Wilhelm Franz Canaris (1 January 1887 – 9 April 1945) was a German admiral and chief of the Abwehr, the German military intelligence service, from 1935 to 1944. Initially a supporter of Adolf Hitler, he later turned against the Nazis as he felt Germany would lose another major war. During the Second World War he was among the military officers involved in the clandestine opposition to the Nazi regime. He was executed in Flossenbürg concentration camp for high treason as the Nazi regime was collapsing.

Canaris was born on 1 January 1887 in Aplerbeck (now a part of Dortmund) in Westphalia, the son of Carl Canaris, a wealthy industrialist, and his wife, Auguste (née Popp). Canaris himself believed that his family was related to the 19th-century Greek admiral, freedom fighter, and politician Constantine Kanaris, a belief that influenced his decision to join the Imperial German Navy. While on a visit to Corfu, he was given a portrait of the Greek hero that he always kept in his office. However, according to Richard Bassett, a genealogical investigation in 1938 revealed that his family was actually of Northern Italian descent, originally called Canarisi, and had lived in Germany since the 17th century. His name was of Italian origin, as was later shown in an elaborate family tree.

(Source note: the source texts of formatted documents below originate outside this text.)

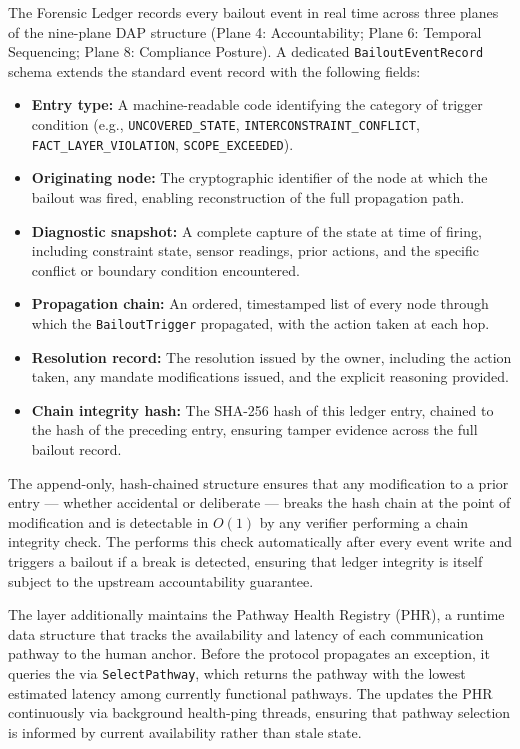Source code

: The Forensic Ledger records every bailout event in real time across three planes of the nine-plane DAP structure (Plane 4: Accountability; Plane 6: Temporal Sequencing; Plane 8: Compliance Posture). A dedicated \texttt{BailoutEventRecord} schema extends the standard event record with the following fields:

\begin{itemize}
\item \textbf{Entry type:} A machine-readable code identifying the category of trigger condition (e.g., \texttt{UNCOVERED\_STATE}, \texttt{INTERCONSTRAINT\_CONFLICT}, \texttt{FACT\_LAYER\_VIOLATION}, \texttt{SCOPE\_EXCEEDED}).
\item \textbf{Originating node:} The cryptographic identifier of the \bounds{} node at which the bailout was fired, enabling reconstruction of the full propagation path.
\item \textbf{Diagnostic snapshot:} A complete capture of the \bounds{} state at time of firing, including constraint state, sensor readings, prior actions, and the specific conflict or boundary condition encountered.
\item \textbf{Propagation chain:} An ordered, timestamped list of every node through which the \texttt{BailoutTrigger} propagated, with the action taken at each hop.
\item \textbf{Resolution record:} The resolution issued by the \purpose{} owner, including the action taken, any mandate modifications issued, and the explicit reasoning provided.
\item \textbf{Chain integrity hash:} The SHA-256 hash of this ledger entry, chained to the hash of the preceding entry, ensuring tamper evidence across the full bailout record.
\end{itemize}

The append-only, hash-chained structure ensures that any modification to a prior entry — whether accidental or deliberate — breaks the hash chain at the point of modification and is detectable in $O(1)$ by any verifier performing a chain integrity check. The \fact{} performs this check automatically after every event write and triggers a bailout if a break is detected, ensuring that ledger integrity is itself subject to the upstream accountability guarantee.

The \fact{} layer additionally maintains the Pathway Health Registry (PHR), a runtime data structure that tracks the availability and latency of each communication pathway to the human anchor. Before the protocol propagates an exception, it queries the \fact{} via \texttt{SelectPathway}, which returns the pathway with the lowest estimated latency among currently functional pathways. The \fact{} updates the PHR continuously via background health-ping threads, ensuring that pathway selection is informed by current availability rather than stale state.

His grandfather had converted from Roman Catholicism to Lutheranism.

In 1905, at the age of seventeen, Canaris joined the Imperial Navy and by the outbreak of the First World War in 1914 was serving as an intelligence officer on board the cruiser SMS Dresden, a light-cruiser he was assigned to in December 1911. This was the only warship that managed to evade the British Royal Navy for a prolonged period during the Battle of the Falkland Islands of December 1914, largely due to Canaris' skilful evasion tactics. After the Battle of Más a Tierra, the immobilized Dresden anchored in Cumberland Bay, Robinson Crusoe Island and contacted Chile with regard to internment. While in the bay, Royal Navy ships approached and shelled the Dresden. The crew scuttled the ship. Most of the crew was interned in Chile in March 1915, but in August 1915 Canaris escaped by using his fluency in Spanish. With the help of some German merchants he was able to return to Germany in October 1915. On the way, he called at several ports, including one at Plymouth in Great Britain.